### Prompt
Wherever a line of the listing holds the string "Melee", copy that line.

== Segment start ==

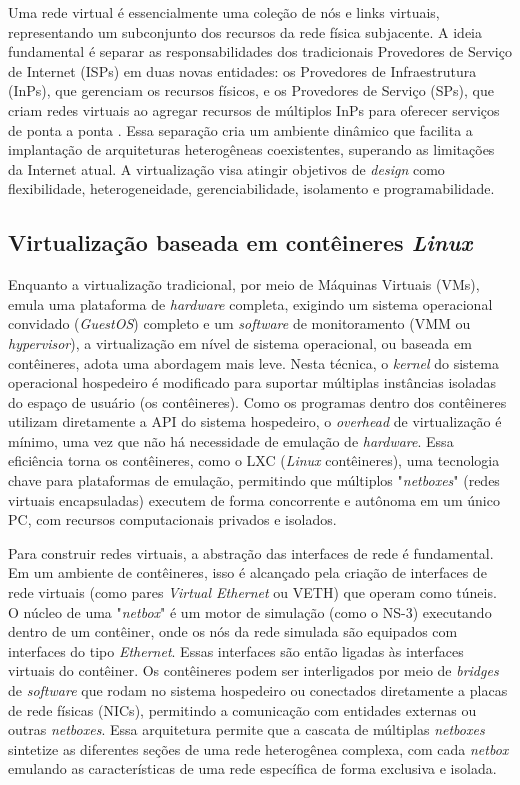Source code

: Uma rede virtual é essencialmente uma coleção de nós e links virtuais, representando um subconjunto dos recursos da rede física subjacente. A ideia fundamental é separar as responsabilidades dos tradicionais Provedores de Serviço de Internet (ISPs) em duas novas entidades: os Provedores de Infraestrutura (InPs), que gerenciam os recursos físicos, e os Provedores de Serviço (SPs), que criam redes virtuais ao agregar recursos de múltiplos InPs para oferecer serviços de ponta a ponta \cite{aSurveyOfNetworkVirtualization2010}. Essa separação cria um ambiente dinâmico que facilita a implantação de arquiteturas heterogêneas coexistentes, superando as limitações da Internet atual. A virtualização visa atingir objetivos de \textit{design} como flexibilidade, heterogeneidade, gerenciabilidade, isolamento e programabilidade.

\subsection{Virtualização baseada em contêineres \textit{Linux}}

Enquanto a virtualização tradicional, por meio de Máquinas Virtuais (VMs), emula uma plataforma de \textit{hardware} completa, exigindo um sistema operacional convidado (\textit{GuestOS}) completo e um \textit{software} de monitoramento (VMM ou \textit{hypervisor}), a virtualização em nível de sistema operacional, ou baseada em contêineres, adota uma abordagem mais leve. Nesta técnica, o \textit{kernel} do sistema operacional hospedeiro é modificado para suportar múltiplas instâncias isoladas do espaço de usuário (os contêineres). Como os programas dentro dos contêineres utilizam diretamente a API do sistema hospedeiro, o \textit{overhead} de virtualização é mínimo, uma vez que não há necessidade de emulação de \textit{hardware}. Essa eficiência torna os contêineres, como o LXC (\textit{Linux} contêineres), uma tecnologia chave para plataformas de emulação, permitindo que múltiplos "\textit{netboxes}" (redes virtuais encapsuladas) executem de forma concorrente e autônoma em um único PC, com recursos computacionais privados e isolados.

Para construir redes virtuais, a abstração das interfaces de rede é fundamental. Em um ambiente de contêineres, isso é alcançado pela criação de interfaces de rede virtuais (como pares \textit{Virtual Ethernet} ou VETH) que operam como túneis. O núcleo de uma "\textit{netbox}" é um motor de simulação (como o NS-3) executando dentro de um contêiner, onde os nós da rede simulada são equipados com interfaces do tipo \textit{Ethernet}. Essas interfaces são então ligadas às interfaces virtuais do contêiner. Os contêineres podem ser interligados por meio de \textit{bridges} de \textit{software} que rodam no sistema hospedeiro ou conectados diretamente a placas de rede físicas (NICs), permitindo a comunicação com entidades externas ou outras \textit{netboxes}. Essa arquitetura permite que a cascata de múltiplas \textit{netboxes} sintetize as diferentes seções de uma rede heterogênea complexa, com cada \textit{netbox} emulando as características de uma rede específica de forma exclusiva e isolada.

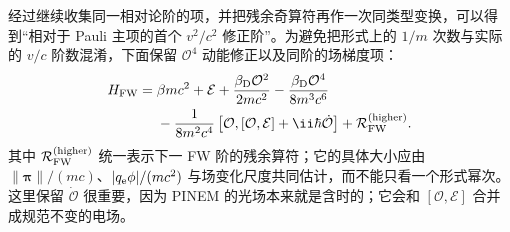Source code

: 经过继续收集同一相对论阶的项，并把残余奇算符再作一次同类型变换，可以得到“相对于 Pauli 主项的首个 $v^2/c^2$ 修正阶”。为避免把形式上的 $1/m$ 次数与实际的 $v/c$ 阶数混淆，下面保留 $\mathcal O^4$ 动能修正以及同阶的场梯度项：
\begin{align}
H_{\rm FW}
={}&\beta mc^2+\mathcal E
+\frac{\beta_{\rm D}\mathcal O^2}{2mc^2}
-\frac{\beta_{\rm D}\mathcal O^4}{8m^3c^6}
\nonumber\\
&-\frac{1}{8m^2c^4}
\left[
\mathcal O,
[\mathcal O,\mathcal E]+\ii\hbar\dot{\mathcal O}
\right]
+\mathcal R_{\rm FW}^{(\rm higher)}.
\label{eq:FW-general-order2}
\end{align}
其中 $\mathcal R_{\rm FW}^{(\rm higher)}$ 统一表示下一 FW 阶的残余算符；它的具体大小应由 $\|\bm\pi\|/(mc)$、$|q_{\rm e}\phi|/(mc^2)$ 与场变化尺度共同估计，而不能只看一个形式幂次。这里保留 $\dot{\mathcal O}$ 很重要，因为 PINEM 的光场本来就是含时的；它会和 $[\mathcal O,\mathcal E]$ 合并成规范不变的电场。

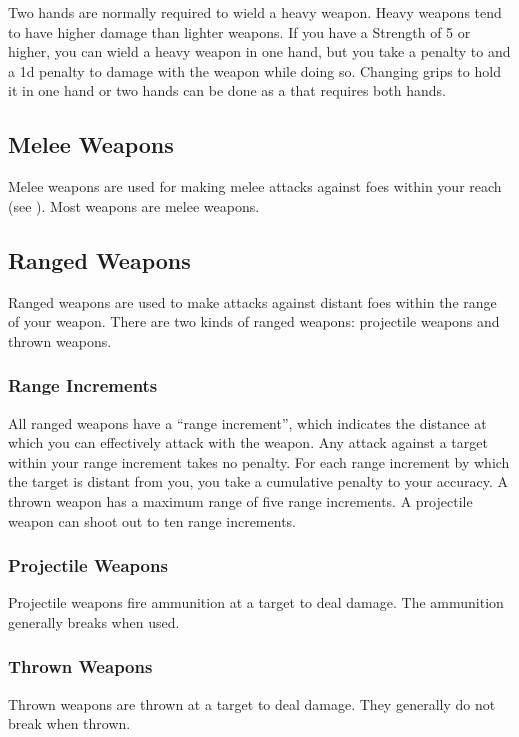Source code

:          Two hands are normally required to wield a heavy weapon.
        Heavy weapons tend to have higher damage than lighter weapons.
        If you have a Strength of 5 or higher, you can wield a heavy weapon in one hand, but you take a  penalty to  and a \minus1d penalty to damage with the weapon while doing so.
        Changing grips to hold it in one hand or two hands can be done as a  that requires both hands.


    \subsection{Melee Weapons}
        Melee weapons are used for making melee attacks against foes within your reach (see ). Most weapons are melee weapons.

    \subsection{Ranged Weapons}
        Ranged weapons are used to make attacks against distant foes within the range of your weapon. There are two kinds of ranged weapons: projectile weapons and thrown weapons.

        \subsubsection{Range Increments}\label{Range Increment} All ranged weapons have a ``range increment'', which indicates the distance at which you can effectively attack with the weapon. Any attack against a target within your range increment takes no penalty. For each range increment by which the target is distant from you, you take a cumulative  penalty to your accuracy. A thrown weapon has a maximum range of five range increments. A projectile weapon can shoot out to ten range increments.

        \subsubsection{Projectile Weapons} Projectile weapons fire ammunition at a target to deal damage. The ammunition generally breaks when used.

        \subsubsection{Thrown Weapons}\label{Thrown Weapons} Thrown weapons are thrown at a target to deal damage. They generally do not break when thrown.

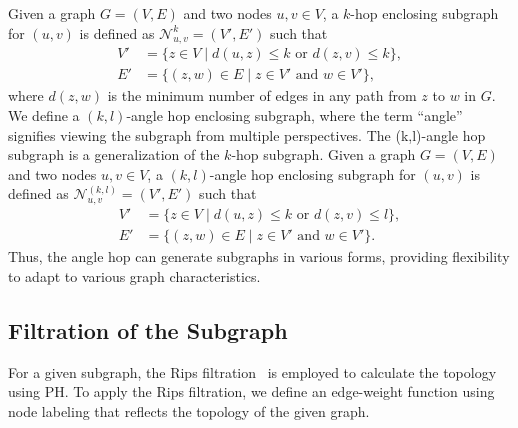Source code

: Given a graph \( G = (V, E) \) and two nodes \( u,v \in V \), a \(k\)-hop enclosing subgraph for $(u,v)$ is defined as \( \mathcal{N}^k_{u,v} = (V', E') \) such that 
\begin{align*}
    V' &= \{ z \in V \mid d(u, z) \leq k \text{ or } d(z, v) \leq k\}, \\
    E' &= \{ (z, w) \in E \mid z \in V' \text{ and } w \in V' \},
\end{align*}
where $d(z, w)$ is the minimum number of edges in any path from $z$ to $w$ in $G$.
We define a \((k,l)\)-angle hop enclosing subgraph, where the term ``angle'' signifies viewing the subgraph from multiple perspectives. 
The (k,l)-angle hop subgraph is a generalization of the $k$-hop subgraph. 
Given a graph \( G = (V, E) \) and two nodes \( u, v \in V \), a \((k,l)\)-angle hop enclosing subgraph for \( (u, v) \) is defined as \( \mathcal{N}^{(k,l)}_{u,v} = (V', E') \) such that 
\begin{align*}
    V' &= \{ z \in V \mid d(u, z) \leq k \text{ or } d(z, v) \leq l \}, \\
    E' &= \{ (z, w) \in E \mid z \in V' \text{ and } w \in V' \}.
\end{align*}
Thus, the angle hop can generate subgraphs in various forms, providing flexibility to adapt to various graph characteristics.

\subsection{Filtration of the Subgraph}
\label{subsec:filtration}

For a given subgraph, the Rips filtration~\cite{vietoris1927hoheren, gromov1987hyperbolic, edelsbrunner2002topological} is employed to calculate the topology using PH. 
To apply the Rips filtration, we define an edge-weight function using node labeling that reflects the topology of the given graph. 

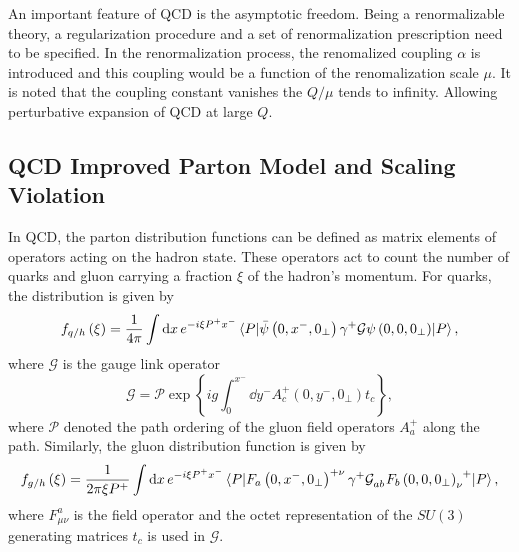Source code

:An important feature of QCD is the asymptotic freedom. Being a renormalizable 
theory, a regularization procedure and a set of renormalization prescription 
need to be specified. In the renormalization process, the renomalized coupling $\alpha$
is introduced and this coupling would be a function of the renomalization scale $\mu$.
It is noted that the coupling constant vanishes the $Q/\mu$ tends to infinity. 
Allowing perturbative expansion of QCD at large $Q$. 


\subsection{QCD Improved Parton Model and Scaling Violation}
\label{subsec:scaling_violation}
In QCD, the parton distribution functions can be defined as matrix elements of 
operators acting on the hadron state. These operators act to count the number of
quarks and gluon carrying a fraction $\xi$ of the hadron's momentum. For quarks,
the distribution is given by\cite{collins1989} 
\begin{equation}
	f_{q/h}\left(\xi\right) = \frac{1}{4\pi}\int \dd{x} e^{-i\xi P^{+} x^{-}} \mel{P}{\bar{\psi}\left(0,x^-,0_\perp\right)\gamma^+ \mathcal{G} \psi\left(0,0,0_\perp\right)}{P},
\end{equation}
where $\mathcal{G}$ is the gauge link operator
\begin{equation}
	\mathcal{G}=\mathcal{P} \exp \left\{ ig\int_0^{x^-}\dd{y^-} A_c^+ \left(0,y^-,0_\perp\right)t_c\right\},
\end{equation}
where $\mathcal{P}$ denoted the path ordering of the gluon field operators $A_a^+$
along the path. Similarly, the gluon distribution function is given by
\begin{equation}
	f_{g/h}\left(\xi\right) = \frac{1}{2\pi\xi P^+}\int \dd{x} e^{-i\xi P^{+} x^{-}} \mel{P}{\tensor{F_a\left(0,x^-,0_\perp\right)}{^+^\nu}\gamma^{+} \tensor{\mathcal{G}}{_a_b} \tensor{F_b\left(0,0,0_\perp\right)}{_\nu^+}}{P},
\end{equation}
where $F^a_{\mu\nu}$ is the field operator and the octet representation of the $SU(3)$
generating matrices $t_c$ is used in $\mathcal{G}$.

== Segment end ==
== Segment start ==

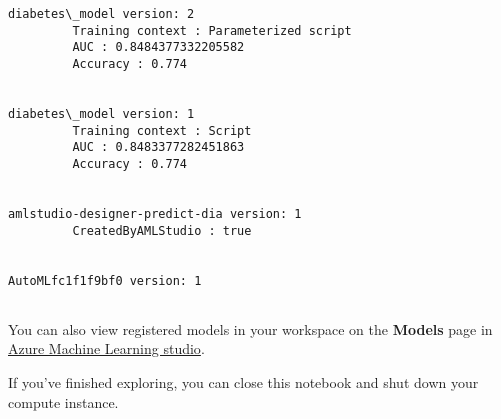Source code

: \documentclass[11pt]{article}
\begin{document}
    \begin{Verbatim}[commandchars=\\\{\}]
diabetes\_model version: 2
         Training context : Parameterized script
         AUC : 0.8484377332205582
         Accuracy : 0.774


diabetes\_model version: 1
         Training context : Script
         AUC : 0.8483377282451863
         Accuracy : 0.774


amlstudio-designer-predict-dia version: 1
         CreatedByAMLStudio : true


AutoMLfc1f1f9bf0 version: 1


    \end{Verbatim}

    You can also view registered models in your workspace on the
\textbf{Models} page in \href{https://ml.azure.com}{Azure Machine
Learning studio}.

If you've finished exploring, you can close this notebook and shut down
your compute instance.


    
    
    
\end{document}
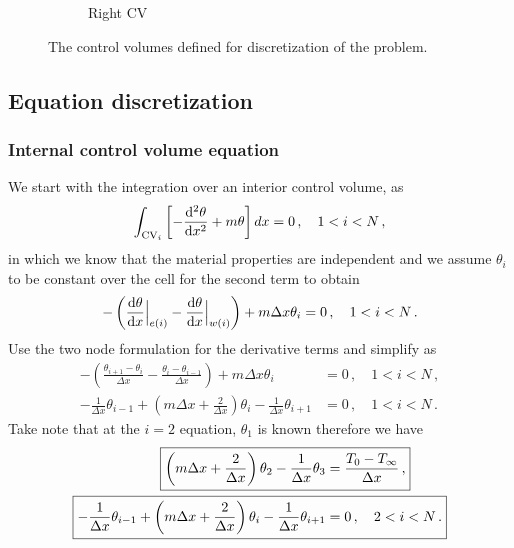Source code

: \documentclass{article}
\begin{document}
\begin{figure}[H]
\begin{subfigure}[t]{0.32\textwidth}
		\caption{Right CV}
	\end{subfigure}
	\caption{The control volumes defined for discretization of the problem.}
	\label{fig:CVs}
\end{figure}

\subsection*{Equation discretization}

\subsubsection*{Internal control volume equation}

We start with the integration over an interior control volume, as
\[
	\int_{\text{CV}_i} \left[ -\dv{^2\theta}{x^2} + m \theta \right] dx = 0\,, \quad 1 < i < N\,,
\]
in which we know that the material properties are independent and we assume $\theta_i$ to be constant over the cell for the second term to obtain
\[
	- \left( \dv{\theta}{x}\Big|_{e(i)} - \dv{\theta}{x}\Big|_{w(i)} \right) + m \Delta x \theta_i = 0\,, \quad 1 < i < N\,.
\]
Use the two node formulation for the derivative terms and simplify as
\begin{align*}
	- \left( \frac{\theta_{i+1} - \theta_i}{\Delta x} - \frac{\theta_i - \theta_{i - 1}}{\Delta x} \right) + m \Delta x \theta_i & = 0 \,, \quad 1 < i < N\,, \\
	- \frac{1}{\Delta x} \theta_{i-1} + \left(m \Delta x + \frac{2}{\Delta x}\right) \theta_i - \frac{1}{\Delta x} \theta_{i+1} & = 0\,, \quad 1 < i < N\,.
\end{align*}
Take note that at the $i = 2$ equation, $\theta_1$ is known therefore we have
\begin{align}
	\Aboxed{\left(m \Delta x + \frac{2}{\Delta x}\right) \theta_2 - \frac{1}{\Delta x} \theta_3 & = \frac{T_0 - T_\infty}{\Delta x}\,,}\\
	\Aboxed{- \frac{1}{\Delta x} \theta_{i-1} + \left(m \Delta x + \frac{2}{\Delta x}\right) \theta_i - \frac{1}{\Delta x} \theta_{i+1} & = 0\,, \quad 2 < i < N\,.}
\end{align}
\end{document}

== Segment end ==

### Exercise solution
    \subsection{Melee Weapons}
        Melee weapons are used for making melee attacks against foes within your reach (see ). Most weapons are melee weapons.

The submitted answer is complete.